It just happened yesterday and she is out of town. I guess what triggered me is the realization that Lon was completely undeserving of that treatment. In a lot of these kinds of movies, the Lon character has some sort of flaw, too self-absorbed, too uptight, or even a cheater behind her back. In this case, Lon was loving and caring; a good man.

We have had many conversations (and even attempts at discussing it in marriage counseling) and her inability to explain to me why she went to him is what still eats at me. She still hangs onto "I don't know why." All these years later I am not sure she really does know anymore. But I suspect the real answer is something she thinks would hurt me even more.

My theories:
1. She went to him in a last ditch effort to get him to talk her out of marrying me and rekindling their relationship
2. She did it and told me so I would call off the wedding for her, only I didn't follow the script.

She swears neither of these is true, but can't supply a plausible alternative.


----------



## aaronj (Oct 20, 2011)

sokillme said:


> Now you realize if you left your wife then you would become the lost love of her life, not this dude she couldn't have. Because is always about what they can't have with these nitwits. You want to stir her passion tell her your leaving. She will get passionate really quick a guarantee.


You are correct, I know she now sees me as the love of her life and the far superior choice. But that has only come into focus in the past 8-9 years.


----------



## Lostinthought61 (Nov 5, 2013)

Arronj, unfortunately you took her back when she went to him all these years ago....you could have walked away from her and no one woudl have been against you, no one would have thought less of you. Not sure if you have kids but i have girls and i have told them over and over again the minute some one shows you disrespect that is a red flag to move on. She demonstrated to you one hell of a disrespect but you took her back and she knows that.


----------



## Personal (Jan 16, 2014)

aaronj said:


> It just happened yesterday and she is out of town. I guess what triggered me is the realization that Lon was completely undeserving of that treatment. In a lot of these kinds of movies, the Lon character has some sort of flaw, too self-absorbed, too uptight, or even a cheater behind her back.

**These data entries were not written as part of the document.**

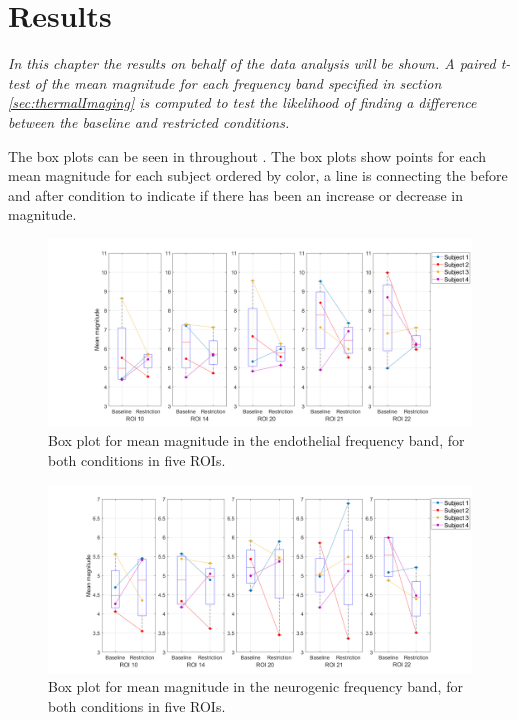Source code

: \chapter{Results}
\textit{In this chapter the results on behalf of the data analysis will be shown. A paired t-test of the mean magnitude for each frequency band specified in section \ref{sec:thermalImaging} is computed to test the likelihood of finding a difference between the baseline and restricted conditions.}

The box plots can be seen in  throughout . The box plots show points for each mean magnitude for each subject ordered by color, a line is connecting the before and after condition to indicate if there has been an increase or decrease in magnitude. 

\begin{figure}[H]
	\includegraphics[width=1\textwidth]{figures/boxplot_endo}
	\caption{Box plot for mean magnitude in the endothelial frequency band, for both conditions in five ROIs.}
	\label{fig:boxEndo}
\end{figure}

\begin{figure}[H]
	\includegraphics[width=1\textwidth]{figures/boxplot_neuro}
	\caption{Box plot for mean magnitude in the neurogenic frequency band, for both conditions in five ROIs.}
	\label{fig:boxNeuro}
\end{figure}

In this case, Lon was loving and caring; a good man.


Except you chose this for yourself, in the face of knowing what she did yet you still married her. So given that you chose this, you are entirely responsible for your own choice. So you got exactly what you deserved as chosen by you.

So instead of trying to sit in the victim chair, in which you don't belong. You would do well to stand up and accept complete responsibility for what happened to you, since you chose exactly what you got.


----------



## ABHale (Jan 3, 2016)

aaronj said:


> Thanks for the timely advice.


It is more for those that just got cheated on.Your FU marriage is a great example of why you don’t marry someone that has cheated on you.

Advice for you is this. Why in the heck would you spend the rest of your life with a woman that has made it into a living hell?


----------



## sokillme (Jun 10, 2016)

aaronj said:


> It just happened yesterday and she is out of town. I guess what triggered me is the realization that Lon was completely undeserving of that treatment. In a lot of these kinds of movies, the Lon character has some sort of flaw, too self-absorbed, too uptight, or even a cheater behind her back. In this case, Lon was loving and caring; a good man.
> 
> We have had many conversations (and even attempts at discussing it in marriage counseling) and her inability to explain to me why she went to him is what still eats at me. She still hangs onto "I don't know why." All these years later I am not sure she really does know anymore. But I suspect the real answer is something she thinks would hurt me even more.
> 
> ...


There is an important truth here that all of us who have been cheated on come to understand. They do it because they can and they want to. It would serve you well to not look for her to give you an explanation but to believe what I just wrote. Though your heart wants to hear it there is nothing she could say that will make this better. It was a monstrously selfish and destructive thing to do. She did it because she was selfish and in the moment if fell good to her. She choose the feeling over you and your relationship even though she knew you would be married in 2 weeks. It may even be that is why she did it. Like that guy who has sex at his bachelor party. One last fling. Does that make it any easier?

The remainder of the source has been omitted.